*What to produce*.
Gather all lines in the entries that include the word "with".

*Stored data*.
────────────────

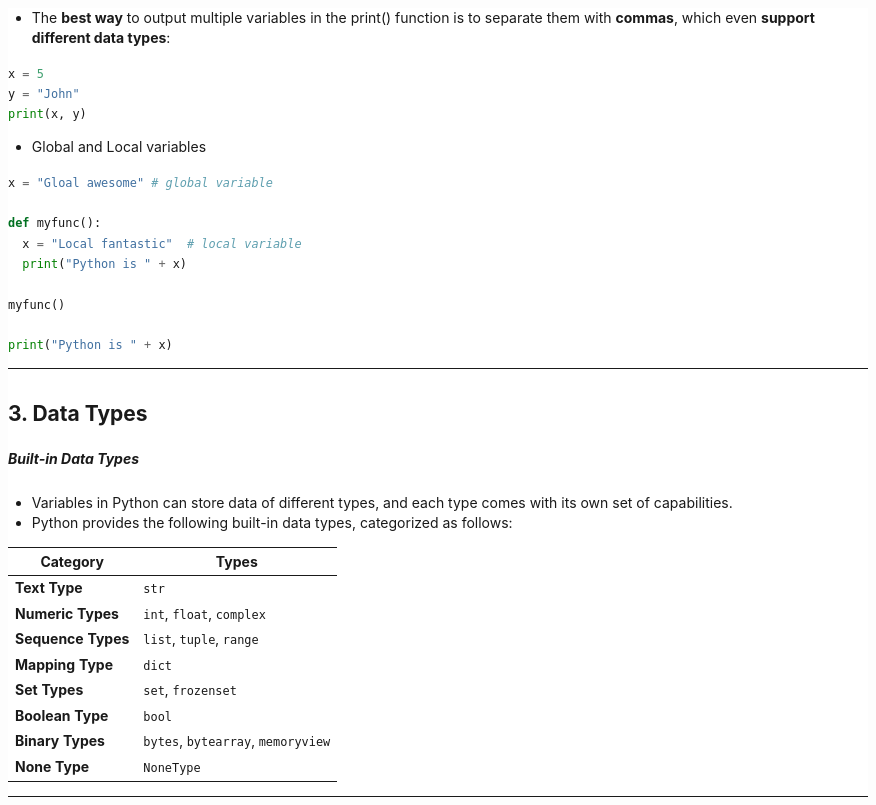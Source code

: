 - The **best way** to output multiple variables in the print() function is to separate them with **commas**, which even **support different data types**:


```python
x = 5
y = "John"
print(x, y)
```

- Global and Local variables


```python
x = "Gloal awesome" # global variable

def myfunc():
  x = "Local fantastic"  # local variable
  print("Python is " + x)

myfunc()

print("Python is " + x)
```

---

<a id="3-data-types"></a>
## 3. Data Types

##### Built-in Data Types

- Variables in Python can store data of different types, and each type comes with its own set of capabilities.
- Python provides the following built-in data types, categorized as follows:

| **Category**        | **Types**                          |
|----------------------|------------------------------------|
| **Text Type**        | `str`                             |
| **Numeric Types**    | `int`, `float`, `complex`         |
| **Sequence Types**   | `list`, `tuple`, `range`          |
| **Mapping Type**     | `dict`                            |
| **Set Types**        | `set`, `frozenset`                |
| **Boolean Type**     | `bool`                            |
| **Binary Types**     | `bytes`, `bytearray`, `memoryview`|
| **None Type**        | `NoneType`                        |

---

────────────────

*Exercise output*.
: - The **best way** to output multiple variables in the print() function is to separate them with **commas**, which even **support different data types**:
- Variables in Python can store data of different types, and each type comes with its own set of capabilities.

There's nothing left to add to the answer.